I Baustelle hanno sempre rappresentato l’Indie che ce l’ha fatta, l’indie che si è imposto con forza fino a sfociare nel mainstream, ma con coerenza. In questo 2018 pubblicano L’Amore e la Violenza vol. 2, a poco più di un anno di distanza dal suo fortunato predecessore. E ci regalano di nuovo un’opera ispiratissima, intimamente démodé ma implacabilmente accattivante.
Dodici brani, con i testi di un Bianconi ispiratissimo che torna a tinteggiare l’Amore, e il perduto naufragare in esso, come fulcro dell’esistenza e della rivoluzione verso il futuro.

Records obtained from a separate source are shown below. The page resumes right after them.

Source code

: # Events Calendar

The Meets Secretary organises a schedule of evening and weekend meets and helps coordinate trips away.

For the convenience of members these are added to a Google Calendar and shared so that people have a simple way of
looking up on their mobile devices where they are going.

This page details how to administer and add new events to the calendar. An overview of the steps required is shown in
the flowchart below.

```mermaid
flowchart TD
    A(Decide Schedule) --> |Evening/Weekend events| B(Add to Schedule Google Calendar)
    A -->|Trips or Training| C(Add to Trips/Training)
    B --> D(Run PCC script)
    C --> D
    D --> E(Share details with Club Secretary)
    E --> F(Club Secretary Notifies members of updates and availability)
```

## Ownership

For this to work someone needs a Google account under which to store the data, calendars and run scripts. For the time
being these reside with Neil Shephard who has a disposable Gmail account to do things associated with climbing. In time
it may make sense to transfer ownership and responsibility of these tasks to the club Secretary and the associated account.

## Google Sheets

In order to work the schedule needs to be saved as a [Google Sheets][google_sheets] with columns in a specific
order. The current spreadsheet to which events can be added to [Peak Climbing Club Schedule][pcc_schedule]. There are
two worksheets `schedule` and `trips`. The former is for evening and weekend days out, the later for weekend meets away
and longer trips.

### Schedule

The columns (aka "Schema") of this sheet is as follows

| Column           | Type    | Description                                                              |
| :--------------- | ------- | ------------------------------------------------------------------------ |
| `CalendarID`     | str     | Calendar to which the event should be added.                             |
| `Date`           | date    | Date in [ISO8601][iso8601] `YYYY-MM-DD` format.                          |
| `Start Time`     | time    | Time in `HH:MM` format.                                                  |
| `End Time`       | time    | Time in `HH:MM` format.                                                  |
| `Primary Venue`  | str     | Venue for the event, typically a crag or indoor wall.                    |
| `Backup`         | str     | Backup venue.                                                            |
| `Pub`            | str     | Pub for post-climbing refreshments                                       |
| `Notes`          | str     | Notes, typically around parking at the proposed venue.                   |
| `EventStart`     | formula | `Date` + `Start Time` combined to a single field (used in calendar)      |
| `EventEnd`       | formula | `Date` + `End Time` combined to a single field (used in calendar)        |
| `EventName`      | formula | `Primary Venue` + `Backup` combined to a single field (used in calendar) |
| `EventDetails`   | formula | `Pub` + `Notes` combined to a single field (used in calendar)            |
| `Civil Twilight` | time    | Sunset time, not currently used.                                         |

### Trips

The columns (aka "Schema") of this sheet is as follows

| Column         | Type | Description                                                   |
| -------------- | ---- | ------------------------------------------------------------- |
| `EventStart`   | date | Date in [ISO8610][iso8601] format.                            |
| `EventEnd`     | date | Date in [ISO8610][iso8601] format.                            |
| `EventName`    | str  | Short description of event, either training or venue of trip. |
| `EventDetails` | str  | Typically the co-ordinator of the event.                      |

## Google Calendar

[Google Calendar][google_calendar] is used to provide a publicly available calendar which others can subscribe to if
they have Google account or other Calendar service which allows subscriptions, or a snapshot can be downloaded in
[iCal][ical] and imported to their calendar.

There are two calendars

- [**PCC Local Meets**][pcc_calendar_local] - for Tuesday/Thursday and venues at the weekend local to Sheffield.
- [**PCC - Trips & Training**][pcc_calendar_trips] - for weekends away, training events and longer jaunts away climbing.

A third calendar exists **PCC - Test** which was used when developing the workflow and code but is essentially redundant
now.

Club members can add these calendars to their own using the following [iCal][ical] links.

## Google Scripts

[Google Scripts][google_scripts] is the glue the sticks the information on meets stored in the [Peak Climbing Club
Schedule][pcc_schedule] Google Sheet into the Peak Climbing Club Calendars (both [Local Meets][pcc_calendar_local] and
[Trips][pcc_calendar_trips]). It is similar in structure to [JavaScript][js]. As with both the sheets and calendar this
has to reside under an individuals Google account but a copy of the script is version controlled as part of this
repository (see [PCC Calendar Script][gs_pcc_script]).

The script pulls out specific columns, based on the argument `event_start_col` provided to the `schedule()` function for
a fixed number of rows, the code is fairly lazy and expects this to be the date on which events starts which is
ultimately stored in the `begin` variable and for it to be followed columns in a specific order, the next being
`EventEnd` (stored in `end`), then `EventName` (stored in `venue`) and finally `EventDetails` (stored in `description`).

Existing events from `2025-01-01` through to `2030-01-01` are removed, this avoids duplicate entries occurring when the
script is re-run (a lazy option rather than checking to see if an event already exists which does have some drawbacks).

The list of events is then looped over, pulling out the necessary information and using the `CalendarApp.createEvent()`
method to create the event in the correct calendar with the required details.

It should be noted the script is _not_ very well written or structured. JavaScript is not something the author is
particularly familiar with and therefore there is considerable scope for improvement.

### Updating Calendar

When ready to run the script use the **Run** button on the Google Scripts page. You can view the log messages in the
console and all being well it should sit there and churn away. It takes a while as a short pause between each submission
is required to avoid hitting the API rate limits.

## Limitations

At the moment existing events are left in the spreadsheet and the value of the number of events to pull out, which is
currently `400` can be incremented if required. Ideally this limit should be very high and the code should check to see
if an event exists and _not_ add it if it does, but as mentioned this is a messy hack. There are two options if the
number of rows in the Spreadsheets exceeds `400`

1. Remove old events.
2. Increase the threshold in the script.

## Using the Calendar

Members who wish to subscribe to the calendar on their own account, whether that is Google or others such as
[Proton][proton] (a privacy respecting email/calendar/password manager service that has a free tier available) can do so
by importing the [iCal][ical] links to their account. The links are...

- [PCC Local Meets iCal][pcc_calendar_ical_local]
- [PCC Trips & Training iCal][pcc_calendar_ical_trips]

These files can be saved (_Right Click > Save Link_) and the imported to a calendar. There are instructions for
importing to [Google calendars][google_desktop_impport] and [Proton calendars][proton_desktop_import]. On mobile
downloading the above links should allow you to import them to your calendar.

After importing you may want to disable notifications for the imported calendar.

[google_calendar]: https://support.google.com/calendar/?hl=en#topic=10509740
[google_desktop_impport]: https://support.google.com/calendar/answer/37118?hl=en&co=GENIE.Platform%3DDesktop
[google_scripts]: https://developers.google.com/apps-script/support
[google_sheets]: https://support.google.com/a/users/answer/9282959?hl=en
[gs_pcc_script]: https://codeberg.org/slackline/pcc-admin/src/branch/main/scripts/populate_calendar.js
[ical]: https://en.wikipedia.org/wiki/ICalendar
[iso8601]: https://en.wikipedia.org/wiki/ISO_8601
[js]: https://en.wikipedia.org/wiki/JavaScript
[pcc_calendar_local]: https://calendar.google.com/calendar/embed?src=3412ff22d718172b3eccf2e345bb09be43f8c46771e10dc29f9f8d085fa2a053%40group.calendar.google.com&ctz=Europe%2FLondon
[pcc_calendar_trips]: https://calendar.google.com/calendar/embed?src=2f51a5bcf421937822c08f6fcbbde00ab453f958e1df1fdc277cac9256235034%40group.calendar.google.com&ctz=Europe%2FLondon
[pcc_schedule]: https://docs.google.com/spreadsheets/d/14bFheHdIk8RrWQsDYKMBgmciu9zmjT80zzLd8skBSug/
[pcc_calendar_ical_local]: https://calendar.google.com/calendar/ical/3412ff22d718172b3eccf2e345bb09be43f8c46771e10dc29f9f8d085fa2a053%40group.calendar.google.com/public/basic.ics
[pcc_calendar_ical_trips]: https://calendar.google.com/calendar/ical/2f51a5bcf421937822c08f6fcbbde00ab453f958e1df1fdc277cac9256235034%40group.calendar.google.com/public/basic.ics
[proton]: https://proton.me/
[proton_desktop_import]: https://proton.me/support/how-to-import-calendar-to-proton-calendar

Questa volta la Violenza, che nel precedente lavoro era rappresentata dal contesto storico/sociale dei giorni nostri, è meno evidente, sfocata, scalzata da immagini letterarie che seppure dure, di amore carnale, quasi animale e puro, sono tutte quante utilizzate in direzione di un’interpretazione delicata del bene più profondo e intenso che profuma e codifica l’album. Musicalmente siamo molto vicini al primo volume, con melodie irresistibili e irresistibilmente vintage, e i suoni di una musica elettronica volutamente “datata” ma (di nuovo) moderna. Questa volta la band ha agito come il killer che torna sulla scena del delitto, quasi a voler completare un qualcosa di molto più grande di quanto non si fosse già sentito. Francesco Bianconi, Rachele Bastreghi e Claudio Brasini ci regalano un album capace di far sorridere e piangere, di far riflettere, di far emozionare e di far innamorare. L’Amore e la Violenza.
di Francesco Pepe
Il secondo volume di L’Amore e la Violenza dei Baustelle è un perfetto esercizio di stile a là Raymond Queneau: un racconto con la stessa identica trama, ma con dei vestiti diversi. Il che, sia chiaro, può anche essere un bene quando il gruppo in questione ha ripetuto in maniera quasi costante il modo di strutturare le sue canzoni nel tempo. È già qualcosa. Eppure, da un sequel di un disco così blasonato come è stato il volume uno, ci si aspettava qualcosina di più. Ci sono degli esempi di ottima ri-scrittura delle Baustelle melodie, come nell’apertura di Violenza, in cui le tonalità tendenti al noir trasformano questa strumentale in un esempio di colonna sonora horror simonettiana, evocativa come lo è anche La musica elettronica, altro esempio di come, comunque, il songwriting di Bianconi, Bastreghi e Brasini sia maturo di anni d’esperienza e pur sempre piacevole da ascoltare. A mancare è l’originalità di un’idea di fondo sottesa alla scrittura di un album, come di un buon racconto, la svolta geniale nella trama o la peculiarità di una certa canzone che impedisca il formarsi dell’impressione di avere appena ascoltato lo stesso album suonato con un’attitudine diversa. O lo stesso racconto con uno stile diverso dello stesso autore. È un buon album dei Baustelle, ma non racconta nulla di nuovo.